## The problem:
Check every line below, and copy those that include "Jython".

## Exercise materials:
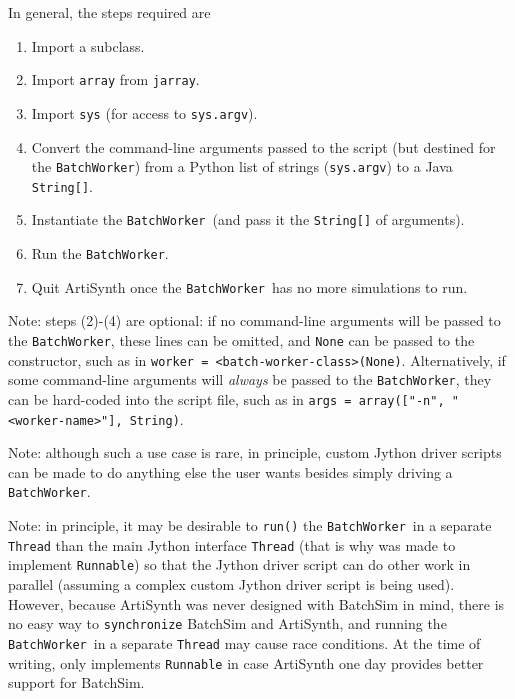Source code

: \documentclass{article}
\newcommand{\BW}{{\tt BatchWorker}}
\begin{document}
In general, the steps required are

\begin{enumerate}

\item Import a  subclass.
\item Import {\tt array} from {\tt jarray}.
\item Import {\tt sys} (for access to {\tt sys.argv}).
\item Convert the command-line arguments passed to the script (but destined for the \BW) from a Python list of strings ({\tt sys.argv}) to a Java {\tt String[]}.
\item Instantiate the \BW\ (and pass it the {\tt String[]} of arguments).
\item Run the \BW.
\item Quit ArtiSynth once the \BW\ has no more simulations to run.

\end{enumerate}

\begin{sideblock}
Note: steps (2)-(4) are optional: if no command-line arguments will be passed to the \BW, these lines can be omitted, and {\tt None} can be passed to the constructor, such as in {\tt worker = <batch-worker-class>(None)}. Alternatively, if some command-line arguments will \textit{always} be passed to the \BW, they can be hard-coded into the script file, such as in {\tt args = array(["-n", "<worker-name>"], String)}.
\end{sideblock}

\begin{sideblock}
Note: although such a use case is rare, in principle, custom Jython driver scripts can be made to do anything else the user wants besides simply driving a \BW.
\end{sideblock}

\begin{sideblock}
Note: in principle, it may be desirable to {\tt run()} the \BW\ in a separate {\tt Thread} than the main Jython interface {\tt Thread} (that is why  was made to implement {\tt Runnable}) so that the Jython driver script can do other work in parallel (assuming a complex custom Jython driver script is being used). However, because ArtiSynth was never designed with BatchSim in mind, there is no easy way to {\tt synchronize} BatchSim and ArtiSynth, and running the \BW\ in a separate {\tt Thread} may cause race conditions. At the time of writing,  only implements {\tt Runnable} in case ArtiSynth one day provides better support for BatchSim.
\end{sideblock}
\end{document}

## Answer to this exercise:
Note: although such a use case is rare, in principle, custom Jython driver scripts can be made to do anything else the user wants besides simply driving a \BW.
Note: in principle, it may be desirable to {\tt run()} the \BW\ in a separate {\tt Thread} than the main Jython interface {\tt Thread} (that is why  was made to implement {\tt Runnable}) so that the Jython driver script can do other work in parallel (assuming a complex custom Jython driver script is being used). However, because ArtiSynth was never designed with BatchSim in mind, there is no easy way to {\tt synchronize} BatchSim and ArtiSynth, and running the \BW\ in a separate {\tt Thread} may cause race conditions. At the time of writing,  only implements {\tt Runnable} in case ArtiSynth one day provides better support for BatchSim.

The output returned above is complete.